我们可以这样想:人总是要死的,这是颠扑不破的真理。我们可能长寿到自然死,于是我们的孝子贤孙们的朋友,会安慰我们的孝子贤孙,说这是喜丧,没必要伤心。我们的孝子贤孙们很可能会同意,于是不再难过与伤心。当他们这样做的时候,从来没有问过我们是否想死,是否高兴于自己的自然死。 ——因为从我一个现在尚活着,而且经历不少死亡之事的人的态度看来,活多久都不会感觉到够。难道我们会不认为,长生不老更好吗?如果在这样的情况下——就是必须得死的情况下来看,如果死后变成了什么也没有,人世间的一切不仅与我无关,而且我想作为一个看客都不行的话,那我凭什么要高兴的死去?如果死既然不可避免,而且死后又这样无聊,那我当初干脆不要活,何必要受现在这种活着、然后再死这类麻烦呢?
更不要说另一种情况了。依据科学定理,人的死是必然的。但据我的观察,每一个人的死都是很偶然的。那些活得已经腻味的人就不要说了。半路不小心夭折的人,实在是亏得很哪。有多少事没做啊,就这样去了,心里该多难受。举例来说,我怕坐飞机,因为飞机一旦出了问题,想跳都没地方跳,想躲也是枉然。有次去东北,在北京乘机,我起初就心里七上八下的,你想啊,那家伙飞机要是不小心掉下来,摔不死会饿死的啊。我的这类意思,你又没办法跟领导去解释,怕死怕成这个样子,谁好意思直接跟领导汇报?——革命同志没有一点时刻赴死的情怀,革命工作还有未来吗?好在,登机的时候,安检人员因为我的身份证过期,拒绝让我上飞机,我心里一阵放松:又躲过一次可能牺牲的机会。但我嘴上不愿表现出来,主要原因是不愿领导知道我怕死。于是我跟安检人员据理力争,摆出一定要跳火坑——也就是上飞机的英雄气概:类似于夏明翰,杀头不要紧,只要主义真。看戏演得差不多了,我就跟领导不好意思地说:这次壮烈的机会我是没有资格了,一切都拜托您了,如果您回不来,我一定年年为您去送上祭礼。实际情况是:飞机没有这么脆弱。如你所知,我领导还好好的活着,我也还活得好好的,还可以在这里谈论谈论死亡,侥幸啊,实在是侥幸啊。——你说这活着,多么地累!这一切的原因都是因为他们说“死后元知万事空”!而这个结论一定是错误的。

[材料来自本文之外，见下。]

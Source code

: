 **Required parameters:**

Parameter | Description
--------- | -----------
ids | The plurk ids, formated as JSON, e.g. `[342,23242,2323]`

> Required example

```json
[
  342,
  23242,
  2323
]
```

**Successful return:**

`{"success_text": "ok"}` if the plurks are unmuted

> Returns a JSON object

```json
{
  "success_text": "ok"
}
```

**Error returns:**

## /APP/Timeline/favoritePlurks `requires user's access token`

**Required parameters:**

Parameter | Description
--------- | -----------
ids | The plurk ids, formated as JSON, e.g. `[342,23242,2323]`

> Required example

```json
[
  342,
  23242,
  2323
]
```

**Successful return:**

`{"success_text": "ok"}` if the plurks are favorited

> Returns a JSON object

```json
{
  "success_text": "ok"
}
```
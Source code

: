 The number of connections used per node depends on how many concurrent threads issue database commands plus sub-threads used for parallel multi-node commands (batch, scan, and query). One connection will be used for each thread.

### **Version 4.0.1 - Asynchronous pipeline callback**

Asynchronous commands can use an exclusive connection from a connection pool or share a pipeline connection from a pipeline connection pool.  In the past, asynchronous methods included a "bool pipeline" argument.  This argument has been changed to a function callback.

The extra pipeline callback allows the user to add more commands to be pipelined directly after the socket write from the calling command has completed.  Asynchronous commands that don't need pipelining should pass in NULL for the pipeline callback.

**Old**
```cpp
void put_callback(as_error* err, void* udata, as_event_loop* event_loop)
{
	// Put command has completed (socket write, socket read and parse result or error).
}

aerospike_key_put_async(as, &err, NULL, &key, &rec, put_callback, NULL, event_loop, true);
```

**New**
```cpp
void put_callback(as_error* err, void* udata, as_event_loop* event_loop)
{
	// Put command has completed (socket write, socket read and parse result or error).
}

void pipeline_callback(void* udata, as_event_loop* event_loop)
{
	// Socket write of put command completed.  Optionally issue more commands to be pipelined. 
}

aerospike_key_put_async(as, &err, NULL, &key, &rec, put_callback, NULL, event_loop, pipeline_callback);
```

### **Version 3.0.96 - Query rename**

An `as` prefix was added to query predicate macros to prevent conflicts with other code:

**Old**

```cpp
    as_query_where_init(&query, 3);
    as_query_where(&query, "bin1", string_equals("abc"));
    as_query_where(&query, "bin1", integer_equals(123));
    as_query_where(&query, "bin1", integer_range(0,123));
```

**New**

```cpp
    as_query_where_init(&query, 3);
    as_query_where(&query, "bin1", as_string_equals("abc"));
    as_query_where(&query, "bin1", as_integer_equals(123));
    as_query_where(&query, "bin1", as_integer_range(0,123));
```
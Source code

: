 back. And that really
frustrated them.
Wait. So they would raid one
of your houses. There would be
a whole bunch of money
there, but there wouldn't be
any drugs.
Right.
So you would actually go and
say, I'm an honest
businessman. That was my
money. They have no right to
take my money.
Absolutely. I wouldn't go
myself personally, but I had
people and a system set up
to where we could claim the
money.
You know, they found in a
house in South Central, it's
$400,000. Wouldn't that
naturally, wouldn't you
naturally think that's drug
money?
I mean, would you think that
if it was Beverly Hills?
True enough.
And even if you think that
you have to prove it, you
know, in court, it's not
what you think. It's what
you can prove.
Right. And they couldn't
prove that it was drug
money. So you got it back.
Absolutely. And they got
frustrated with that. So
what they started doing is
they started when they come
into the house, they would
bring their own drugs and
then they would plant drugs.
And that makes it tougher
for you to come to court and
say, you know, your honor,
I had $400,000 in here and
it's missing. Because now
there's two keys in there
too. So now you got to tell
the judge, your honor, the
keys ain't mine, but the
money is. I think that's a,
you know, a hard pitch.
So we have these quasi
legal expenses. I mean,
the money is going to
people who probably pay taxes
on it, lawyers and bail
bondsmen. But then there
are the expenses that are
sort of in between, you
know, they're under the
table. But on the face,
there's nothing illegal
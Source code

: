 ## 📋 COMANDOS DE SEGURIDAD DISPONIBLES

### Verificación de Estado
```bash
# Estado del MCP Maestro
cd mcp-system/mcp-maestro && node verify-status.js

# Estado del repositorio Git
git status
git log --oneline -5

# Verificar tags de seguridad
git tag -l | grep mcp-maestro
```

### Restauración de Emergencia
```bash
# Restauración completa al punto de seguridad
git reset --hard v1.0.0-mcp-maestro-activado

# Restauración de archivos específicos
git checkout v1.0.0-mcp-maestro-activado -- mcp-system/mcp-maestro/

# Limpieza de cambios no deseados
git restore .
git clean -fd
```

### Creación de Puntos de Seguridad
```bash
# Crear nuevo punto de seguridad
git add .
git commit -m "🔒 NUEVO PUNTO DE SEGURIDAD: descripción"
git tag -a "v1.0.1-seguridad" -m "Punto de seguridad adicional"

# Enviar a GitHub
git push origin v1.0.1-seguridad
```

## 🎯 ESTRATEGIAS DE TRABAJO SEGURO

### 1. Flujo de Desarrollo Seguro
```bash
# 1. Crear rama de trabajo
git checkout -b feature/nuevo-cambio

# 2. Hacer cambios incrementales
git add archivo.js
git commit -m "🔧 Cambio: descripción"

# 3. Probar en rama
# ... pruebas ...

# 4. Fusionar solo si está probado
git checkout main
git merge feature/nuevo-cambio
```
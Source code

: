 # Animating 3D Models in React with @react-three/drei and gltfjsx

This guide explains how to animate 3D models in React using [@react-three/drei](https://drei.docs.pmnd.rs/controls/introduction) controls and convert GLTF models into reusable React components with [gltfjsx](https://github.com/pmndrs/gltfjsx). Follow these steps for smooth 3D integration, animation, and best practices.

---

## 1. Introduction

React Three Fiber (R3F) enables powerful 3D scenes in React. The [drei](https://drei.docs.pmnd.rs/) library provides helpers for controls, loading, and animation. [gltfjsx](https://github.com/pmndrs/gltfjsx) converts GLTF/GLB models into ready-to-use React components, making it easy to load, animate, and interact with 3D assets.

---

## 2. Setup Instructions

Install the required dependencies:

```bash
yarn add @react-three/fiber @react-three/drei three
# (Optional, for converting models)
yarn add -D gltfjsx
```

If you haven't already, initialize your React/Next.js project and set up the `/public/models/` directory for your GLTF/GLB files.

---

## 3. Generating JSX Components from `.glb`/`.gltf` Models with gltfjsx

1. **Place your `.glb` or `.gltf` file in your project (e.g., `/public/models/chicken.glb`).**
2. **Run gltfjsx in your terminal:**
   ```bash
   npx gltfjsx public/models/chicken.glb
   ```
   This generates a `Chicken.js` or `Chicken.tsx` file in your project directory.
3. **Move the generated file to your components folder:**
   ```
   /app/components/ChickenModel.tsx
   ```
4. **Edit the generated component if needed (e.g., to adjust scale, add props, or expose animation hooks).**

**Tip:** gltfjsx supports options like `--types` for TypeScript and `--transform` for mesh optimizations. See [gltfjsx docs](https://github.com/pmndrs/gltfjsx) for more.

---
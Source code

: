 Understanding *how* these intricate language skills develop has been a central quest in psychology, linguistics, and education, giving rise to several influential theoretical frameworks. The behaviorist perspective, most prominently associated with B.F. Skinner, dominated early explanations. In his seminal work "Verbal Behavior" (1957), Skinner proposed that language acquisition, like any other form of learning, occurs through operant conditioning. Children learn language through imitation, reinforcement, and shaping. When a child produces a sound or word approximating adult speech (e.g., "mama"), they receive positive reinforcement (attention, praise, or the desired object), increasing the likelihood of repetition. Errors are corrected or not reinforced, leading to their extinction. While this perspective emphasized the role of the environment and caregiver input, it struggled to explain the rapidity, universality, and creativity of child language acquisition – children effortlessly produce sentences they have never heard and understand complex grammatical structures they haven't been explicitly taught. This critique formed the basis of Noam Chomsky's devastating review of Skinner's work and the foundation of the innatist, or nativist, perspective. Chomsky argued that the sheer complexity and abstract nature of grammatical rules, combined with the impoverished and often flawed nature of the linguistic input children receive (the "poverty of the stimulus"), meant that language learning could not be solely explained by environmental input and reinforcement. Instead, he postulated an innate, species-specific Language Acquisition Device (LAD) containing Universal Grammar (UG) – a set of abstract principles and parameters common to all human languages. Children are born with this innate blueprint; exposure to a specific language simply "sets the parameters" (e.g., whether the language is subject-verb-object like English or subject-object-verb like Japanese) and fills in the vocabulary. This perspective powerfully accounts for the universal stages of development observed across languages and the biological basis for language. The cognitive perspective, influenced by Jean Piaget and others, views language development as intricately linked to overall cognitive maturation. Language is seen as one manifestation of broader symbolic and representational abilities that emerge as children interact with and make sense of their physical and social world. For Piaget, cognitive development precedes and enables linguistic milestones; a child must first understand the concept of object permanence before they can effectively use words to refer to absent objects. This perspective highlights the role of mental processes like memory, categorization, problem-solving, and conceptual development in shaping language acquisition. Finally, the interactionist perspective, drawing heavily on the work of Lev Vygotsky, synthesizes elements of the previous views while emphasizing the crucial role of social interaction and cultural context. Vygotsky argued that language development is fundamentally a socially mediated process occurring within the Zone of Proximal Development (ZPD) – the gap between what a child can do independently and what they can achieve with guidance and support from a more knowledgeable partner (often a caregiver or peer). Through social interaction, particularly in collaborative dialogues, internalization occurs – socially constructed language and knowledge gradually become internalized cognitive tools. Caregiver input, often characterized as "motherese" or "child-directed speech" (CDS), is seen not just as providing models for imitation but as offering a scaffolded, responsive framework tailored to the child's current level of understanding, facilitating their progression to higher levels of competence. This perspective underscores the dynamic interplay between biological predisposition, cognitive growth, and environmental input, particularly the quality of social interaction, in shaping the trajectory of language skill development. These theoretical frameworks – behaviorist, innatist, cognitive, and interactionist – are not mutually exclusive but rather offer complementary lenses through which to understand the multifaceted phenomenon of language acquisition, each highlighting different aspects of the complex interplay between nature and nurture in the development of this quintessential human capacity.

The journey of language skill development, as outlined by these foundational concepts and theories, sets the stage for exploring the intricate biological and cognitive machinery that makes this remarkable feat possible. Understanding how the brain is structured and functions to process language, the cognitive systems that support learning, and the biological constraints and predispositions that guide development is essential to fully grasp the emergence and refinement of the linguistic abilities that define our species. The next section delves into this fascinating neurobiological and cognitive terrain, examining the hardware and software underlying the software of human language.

我想象的意思是这样的:类似于看电视,观众是在阴间,电视是在阳间(反过来也未尝不可),但电视这个阳间,观众可以一直看到(停电是怎么个道理?),并根据电视的情景,一会高兴一会难过。临了,观众还要同事们聊一聊阳间的事。——虽然我对着电视跟电视里的人说话,他完全没有什么反应,但,我还存在,电视里的人不要以为我们不存在。人生正如此,也即如戏:活着是演员,死后成了观众。活着很累,死后相当惬意。时不时还可以对演员们的演技说个三道个四。——在这种情况下,死就不是一件不可取的事啦,活着也会更有趣味一些。
当有一天,我愉快的去当观众了。那些先我而去的熟人,他们刚刚还在那里看着我,或鼓励,或摇头;或笑,或难过。有一回,看我走回后台,再也没有出来。他们正纳闷的时候,突然看到我来到他们身后,一定会热情地跟我握手,寒暄,说不定早已准备了一壶老酒,正准备着下酒菜呢。他们会跟我说:你怎么现在才来,等死我了,快快快,看你的酒量有没有长进!
我靠。这世界多美妙!所以,让我们愉快的活着,实在活着没意思了,那我们就死球算了,也不过是拿个板凳去看戏而已。
我的这种想法不能错,而且很可能是事实——否则人活着一点意思都没有了。